I take the mail from her hands, say “thanks,” and start to walk away. I don’t want to be near her. Not when I’m facing rejection and she’s probably never been rejected a day in her life. But as I shove the envelopes of doom into my bag, I realize that Riho is still standing there.

“What?” The anger drips from the word like acid. She comes in here, steals roles, then stands around to gloat about it? I want to smack her for a second.

“I just—I wanted to say thank you. You know, for being so kind to me here in my first weeks.” I try to hide my surprise as her face lights up with a smile. I instantly regret all the rude things I said to her under my breath, thinking she was just one of Sei-Jin’s minions. “I know that you’re graduating soon, and I know we haven’t talked much, but I thought I’d make you something to show my appreciation.” She pulls a small box from her bag.

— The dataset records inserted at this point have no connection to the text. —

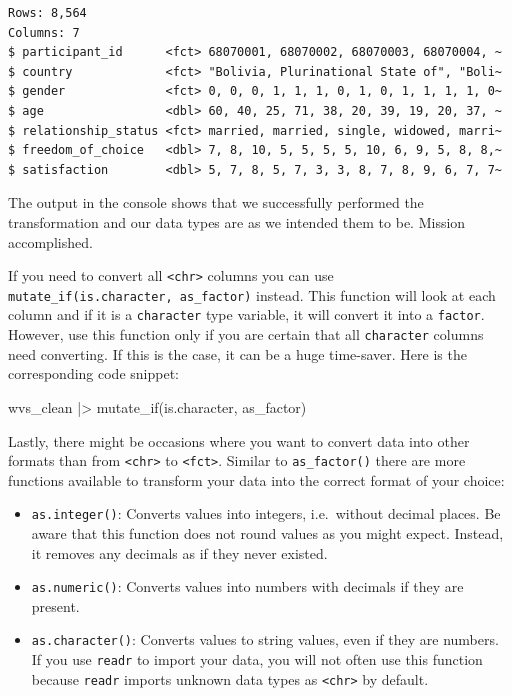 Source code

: \documentclass[
  letterpaper,
]{krantz}
\makeatletter
\newenvironment{Shaded}{\begin{snugshade}}{\end{snugshade}}
\newcommand{\FunctionTok}[1]{\textcolor[rgb]{0.28,0.35,0.67}{#1}}
\newcommand{\NormalTok}[1]{\textcolor[rgb]{0.00,0.23,0.31}{#1}}
\newcommand{\SpecialCharTok}[1]{\textcolor[rgb]{0.37,0.37,0.37}{#1}}
\newenvironment{kframe}{%
\medskip{}
\setlength{\fboxsep}{.8em}
 \def\at@end@of@kframe{}%
 \ifinner\ifhmode%
  \def\at@end@of@kframe{\end{minipage}}%
  \begin{minipage}{\columnwidth}%
 \fi\fi%
 \def\FrameCommand##1{\hskip\@totalleftmargin \hskip-\fboxsep
 \colorbox{shadecolor}{##1}\hskip-\fboxsep
     \hskip-\linewidth \hskip-\@totalleftmargin \hskip\columnwidth}%
 \MakeFramed {\advance\hsize-\width
   \@totalleftmargin\z@ \linewidth\hsize
   \@setminipage}}%
 {\par\unskip\endMakeFramed%
 \at@end@of@kframe}
\renewenvironment{Shaded}{\begin{kframe}}{\end{kframe}}
\makeatother
\begin{document}
\begin{verbatim}
Rows: 8,564
Columns: 7
$ participant_id      <fct> 68070001, 68070002, 68070003, 68070004, ~
$ country             <fct> "Bolivia, Plurinational State of", "Boli~
$ gender              <fct> 0, 0, 0, 1, 1, 1, 0, 1, 0, 1, 1, 1, 1, 0~
$ age                 <dbl> 60, 40, 25, 71, 38, 20, 39, 19, 20, 37, ~
$ relationship_status <fct> married, married, single, widowed, marri~
$ freedom_of_choice   <dbl> 7, 8, 10, 5, 5, 5, 5, 10, 6, 9, 5, 8, 8,~
$ satisfaction        <dbl> 5, 7, 8, 5, 7, 3, 3, 8, 7, 8, 9, 6, 7, 7~
\end{verbatim}

The output in the console shows that we successfully performed the
transformation and our data types are as we intended them to be. Mission
accomplished.

If you need to convert all \texttt{\textless{}chr\textgreater{}} columns
you can use \texttt{mutate\_if(is.character,\ as\_factor)} instead. This
function will look at each column and if it is a \texttt{character} type
variable, it will convert it into a \texttt{factor}. However, use this
function only if you are certain that all \texttt{character} columns
need converting. If this is the case, it can be a huge time-saver. Here
is the corresponding code snippet:

\begin{Shaded}
\begin{Highlighting}[]
\NormalTok{wvs\_clean }\SpecialCharTok{|\textgreater{}}
  \FunctionTok{mutate\_if}\NormalTok{(is.character, as\_factor)}
\end{Highlighting}
\end{Shaded}

Lastly, there might be occasions where you want to convert data into
other formats than from \texttt{\textless{}chr\textgreater{}} to
\texttt{\textless{}fct\textgreater{}}. Similar to \texttt{as\_factor()}
there are more functions available to transform your data into the
correct format of your choice:

\begin{itemize}
\item
  \texttt{as.integer()}: Converts values into integers, i.e.~without
  decimal places. Be aware that this function does not round values as
  you might expect. Instead, it removes any decimals as if they never
  existed.
\item
  \texttt{as.numeric()}: Converts values into numbers with decimals if
  they are present.
\item
  \texttt{as.character()}: Converts values to string values, even if
  they are numbers. If you use \texttt{readr} to import your data, you
  will not often use this function because \texttt{readr} imports
  unknown data types as \texttt{\textless{}chr\textgreater{}} by
  default.
\end{itemize}
\end{document}
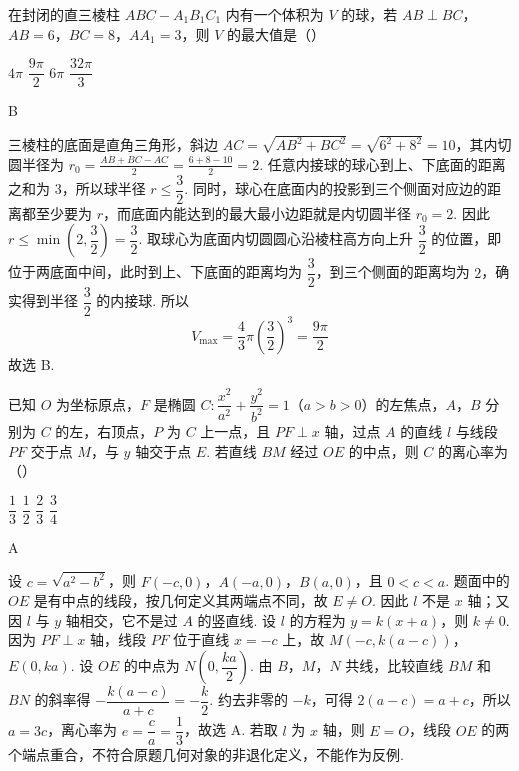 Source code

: \begin{problem}
在封闭的直三棱柱 \(ABC-A_1B_1C_1\) 内有一个体积为 \(V\) 的球，若 \(AB\perp BC\)，\(AB=6\)，\(BC=8\)，\(AA_1=3\)，则 \(V\) 的最大值是（\quad）

\choices
    {\(4\pi\)}
    {\(\dfrac{9\pi}{2}\)}
    {\(6\pi\)}
    {\(\dfrac{32\pi}{3}\)}
\end{problem}

\begin{answer}
B
\end{answer}

\begin{solution}
三棱柱的底面是直角三角形，斜边
\(AC=\sqrt{AB^2+BC^2}=\sqrt{6^2+8^2}=10\)，其内切圆半径为
\(r_0=\frac{AB+BC-AC}{2}=\frac{6+8-10}{2}=2\).
任意内接球的球心到上、下底面的距离之和为 \(3\)，所以球半径 \(r\le\dfrac32\). 同时，球心在底面内的投影到三个侧面对应边的距离都至少要为 \(r\)，而底面内能达到的最大最小边距就是内切圆半径 \(r_0=2\). 因此 \(r\le\min\left(2,\dfrac32\right)=\dfrac32\). 取球心为底面内切圆圆心沿棱柱高方向上升 \(\dfrac32\) 的位置，即位于两底面中间，此时到上、下底面的距离均为 \(\dfrac32\)，到三个侧面的距离均为 \(2\)，确实得到半径 \(\dfrac32\) 的内接球. 所以
\[
V_{\max}=\frac43\pi\left(\frac32\right)^3=\frac{9\pi}{2}
\]
故选 B.
\end{solution}

\begin{problem}
已知 \(O\) 为坐标原点，\(F\) 是椭圆 \(C:\dfrac{x^2}{a^2}+\dfrac{y^2}{b^2}=1\)（\(a>b>0\)）的左焦点，\(A\)，\(B\) 分别为 \(C\) 的左，右顶点，\(P\) 为 \(C\) 上一点，且 \(PF\perp x\) 轴，过点 \(A\) 的直线 \(l\) 与线段 \(PF\) 交于点 \(M\)，与 \(y\) 轴交于点 \(E\). 若直线 \(BM\) 经过 \(OE\) 的中点，则 \(C\) 的离心率为（\quad）

\choices
    {\(\dfrac13\)}
    {\(\dfrac12\)}
    {\(\dfrac23\)}
    {\(\dfrac34\)}
\end{problem}

\begin{answer}
A
\end{answer}

\begin{solution}
设 \(c=\sqrt{a^2-b^2}\)，则 \(F(-c,0)\)，\(A(-a,0)\)，\(B(a,0)\)，且 \(0<c<a\). 题面中的 \(OE\) 是有中点的线段，按几何定义其两端点不同，故 \(E\ne O\). 因此 \(l\) 不是 \(x\) 轴；又因 \(l\) 与 \(y\) 轴相交，它不是过 \(A\) 的竖直线. 设 \(l\) 的方程为 \(y=k\left(x+a\right)\)，则 \(k\ne0\). 因为 \(PF\perp x\) 轴，线段 \(PF\) 位于直线 \(x=-c\) 上，故 \(M\left(-c,k\left(a-c\right)\right)\)，\(E(0,ka)\). 设 \(OE\) 的中点为 \(N\left(0,\dfrac{ka}{2}\right)\). 由 \(B\)，\(M\)，\(N\) 共线，比较直线 \(BM\) 和 \(BN\) 的斜率得 \(-\dfrac{k\left(a-c\right)}{a+c}=-\dfrac{k}{2}\). 约去非零的 \(-k\)，可得 \(2\left(a-c\right)=a+c\)，所以 \(a=3c\)，离心率为 \(e=\dfrac ca=\dfrac13\)，故选 A. 若取 \(l\) 为 \(x\) 轴，则 \(E=O\)，线段 \(OE\) 的两个端点重合，不符合原题几何对象的非退化定义，不能作为反例.
\end{solution}

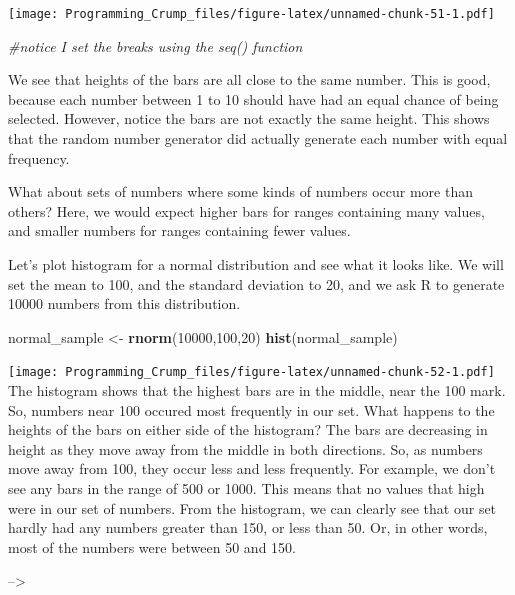 \documentclass[]{book}
\newenvironment{Shaded}{\begin{snugshade}}{\end{snugshade}}
\newcommand{\KeywordTok}[1]{\textcolor[rgb]{0.13,0.29,0.53}{\textbf{{#1}}}}
\newcommand{\DecValTok}[1]{\textcolor[rgb]{0.00,0.00,0.81}{{#1}}}
\newcommand{\StringTok}[1]{\textcolor[rgb]{0.31,0.60,0.02}{{#1}}}
\newcommand{\CommentTok}[1]{\textcolor[rgb]{0.56,0.35,0.01}{\textit{{#1}}}}
\newcommand{\NormalTok}[1]{{#1}}
\theoremstyle{definition}
\theoremstyle{definition}
\theoremstyle{definition}
\theoremstyle{remark}
\begin{document}
\texttt{[image: Programming\_Crump\_files/figure-latex/unnamed-chunk-51-1.pdf]}

\begin{Shaded}
\begin{Highlighting}[]
\CommentTok{#notice I set the breaks using the seq() function}
\end{Highlighting}
\end{Shaded}

We see that heights of the bars are all close to the same number. This
is good, because each number between 1 to 10 should have had an equal
chance of being selected. However, notice the bars are not exactly the
same height. This shows that the random number generator did actually
generate each number with equal frequency.

What about sets of numbers where some kinds of numbers occur more than
others? Here, we would expect higher bars for ranges containing many
values, and smaller numbers for ranges containing fewer values.

Let's plot histogram for a normal distribution and see what it looks
like. We will set the mean to 100, and the standard deviation to 20, and
we ask R to generate 10000 numbers from this distribution.

\begin{Shaded}
\begin{Highlighting}[]
\NormalTok{normal_sample <-}\StringTok{ }\KeywordTok{rnorm}\NormalTok{(}\DecValTok{10000}\NormalTok{,}\DecValTok{100}\NormalTok{,}\DecValTok{20}\NormalTok{)}
\KeywordTok{hist}\NormalTok{(normal_sample)}
\end{Highlighting}
\end{Shaded}

\texttt{[image: Programming\_Crump\_files/figure-latex/unnamed-chunk-52-1.pdf]}
The histogram shows that the highest bars are in the middle, near the
100 mark. So, numbers near 100 occured most frequently in our set. What
happens to the heights of the bars on either side of the histogram? The
bars are decreasing in height as they move away from the middle in both
directions. So, as numbers move away from 100, they occur less and less
frequently. For example, we don't see any bars in the range of 500 or
1000. This means that no values that high were in our set of numbers.
From the histogram, we can clearly see that our set hardly had any
numbers greater than 150, or less than 50. Or, in other words, most of
the numbers were between 50 and 150.

--\textgreater{}
\end{document}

I open the box. Inside, there’s a pair of pale lavender leg warmers, with sequins sewn on by hand. I’ve seen Riho in a similar pair in pink, and wondered where she might have gotten them—even mentioned them to my mom, who said she’d look into it.

“I made them. My grandmother taught me how to knit.” She smiles again, and it’s sweet, the kind of little lift that makes you want to protect someone. “I thought you had an eye on mine. So maybe you’d like a pair?”

“Thank you.” I’m surprised at how quiet, how grateful my voice is. Ever since Gigi and the butterflies, I’ve felt even more alone here than ever. It never occurred to me that others might be having the same experience. In that moment, I’m glad—for Mr. K and his stupid mentor program, for Riho and her gift, for Sei-Jin taking the first step toward repairing what we had, even if it won’t ever be the same.